[Stored data entries]
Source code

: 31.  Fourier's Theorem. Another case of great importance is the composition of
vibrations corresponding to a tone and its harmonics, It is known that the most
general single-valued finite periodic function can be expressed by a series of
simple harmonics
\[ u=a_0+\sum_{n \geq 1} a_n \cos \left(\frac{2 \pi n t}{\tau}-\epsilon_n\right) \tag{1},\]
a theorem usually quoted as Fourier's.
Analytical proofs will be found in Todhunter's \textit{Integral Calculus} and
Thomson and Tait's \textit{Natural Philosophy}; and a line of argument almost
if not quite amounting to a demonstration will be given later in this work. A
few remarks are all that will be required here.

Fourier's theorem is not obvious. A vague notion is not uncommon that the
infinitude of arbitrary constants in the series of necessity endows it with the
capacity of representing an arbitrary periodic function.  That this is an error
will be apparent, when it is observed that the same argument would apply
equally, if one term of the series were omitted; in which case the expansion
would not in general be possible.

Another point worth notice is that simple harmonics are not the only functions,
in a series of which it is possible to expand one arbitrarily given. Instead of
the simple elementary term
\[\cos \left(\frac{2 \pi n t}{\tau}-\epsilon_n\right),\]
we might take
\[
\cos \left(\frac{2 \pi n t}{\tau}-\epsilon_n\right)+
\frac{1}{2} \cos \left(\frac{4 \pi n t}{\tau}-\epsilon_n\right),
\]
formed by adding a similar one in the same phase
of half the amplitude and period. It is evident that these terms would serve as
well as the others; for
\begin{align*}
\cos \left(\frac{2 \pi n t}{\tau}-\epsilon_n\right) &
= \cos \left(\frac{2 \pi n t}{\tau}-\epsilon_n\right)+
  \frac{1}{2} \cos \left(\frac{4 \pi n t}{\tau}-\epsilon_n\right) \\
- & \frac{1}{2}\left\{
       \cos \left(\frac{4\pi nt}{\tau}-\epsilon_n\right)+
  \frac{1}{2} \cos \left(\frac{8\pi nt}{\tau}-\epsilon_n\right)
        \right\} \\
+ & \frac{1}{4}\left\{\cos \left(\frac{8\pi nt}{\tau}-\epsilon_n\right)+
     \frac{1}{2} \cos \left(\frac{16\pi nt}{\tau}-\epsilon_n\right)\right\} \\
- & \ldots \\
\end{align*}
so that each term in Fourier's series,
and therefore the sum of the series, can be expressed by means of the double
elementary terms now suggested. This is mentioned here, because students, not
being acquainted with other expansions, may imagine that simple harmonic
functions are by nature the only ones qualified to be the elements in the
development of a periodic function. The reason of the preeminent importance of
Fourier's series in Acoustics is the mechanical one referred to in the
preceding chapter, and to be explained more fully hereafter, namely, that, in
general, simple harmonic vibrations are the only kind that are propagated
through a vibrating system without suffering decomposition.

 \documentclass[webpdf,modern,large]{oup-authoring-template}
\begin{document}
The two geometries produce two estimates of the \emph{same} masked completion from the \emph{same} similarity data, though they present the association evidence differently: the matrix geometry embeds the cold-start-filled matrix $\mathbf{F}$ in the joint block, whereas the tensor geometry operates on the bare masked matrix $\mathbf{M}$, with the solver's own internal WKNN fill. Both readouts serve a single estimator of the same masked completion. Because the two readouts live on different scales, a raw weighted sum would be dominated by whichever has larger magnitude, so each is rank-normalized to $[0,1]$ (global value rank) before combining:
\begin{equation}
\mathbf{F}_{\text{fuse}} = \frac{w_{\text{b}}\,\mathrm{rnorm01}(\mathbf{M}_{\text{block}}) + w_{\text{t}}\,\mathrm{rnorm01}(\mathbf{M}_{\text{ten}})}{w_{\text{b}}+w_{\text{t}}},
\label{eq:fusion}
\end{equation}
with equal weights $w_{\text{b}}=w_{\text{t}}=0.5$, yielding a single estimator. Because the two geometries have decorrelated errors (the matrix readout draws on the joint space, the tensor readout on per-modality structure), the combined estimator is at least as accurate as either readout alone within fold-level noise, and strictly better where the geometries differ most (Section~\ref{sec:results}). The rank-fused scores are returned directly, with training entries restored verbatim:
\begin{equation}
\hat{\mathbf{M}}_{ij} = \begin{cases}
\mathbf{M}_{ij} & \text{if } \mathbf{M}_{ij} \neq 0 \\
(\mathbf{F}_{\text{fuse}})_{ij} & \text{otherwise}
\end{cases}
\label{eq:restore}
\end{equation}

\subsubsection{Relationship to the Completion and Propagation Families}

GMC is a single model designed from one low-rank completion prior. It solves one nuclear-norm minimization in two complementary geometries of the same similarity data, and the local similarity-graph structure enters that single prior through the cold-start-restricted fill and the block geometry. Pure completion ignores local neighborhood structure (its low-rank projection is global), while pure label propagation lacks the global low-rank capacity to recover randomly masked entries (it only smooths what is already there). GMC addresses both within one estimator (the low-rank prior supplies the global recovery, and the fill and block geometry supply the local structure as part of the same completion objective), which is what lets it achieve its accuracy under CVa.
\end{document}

## About this task
From the entries, copy every line in which the string "possible" can be found.

## Completed task
would not in general be possible.
in a series of which it is possible to expand one arbitrarily given. Instead of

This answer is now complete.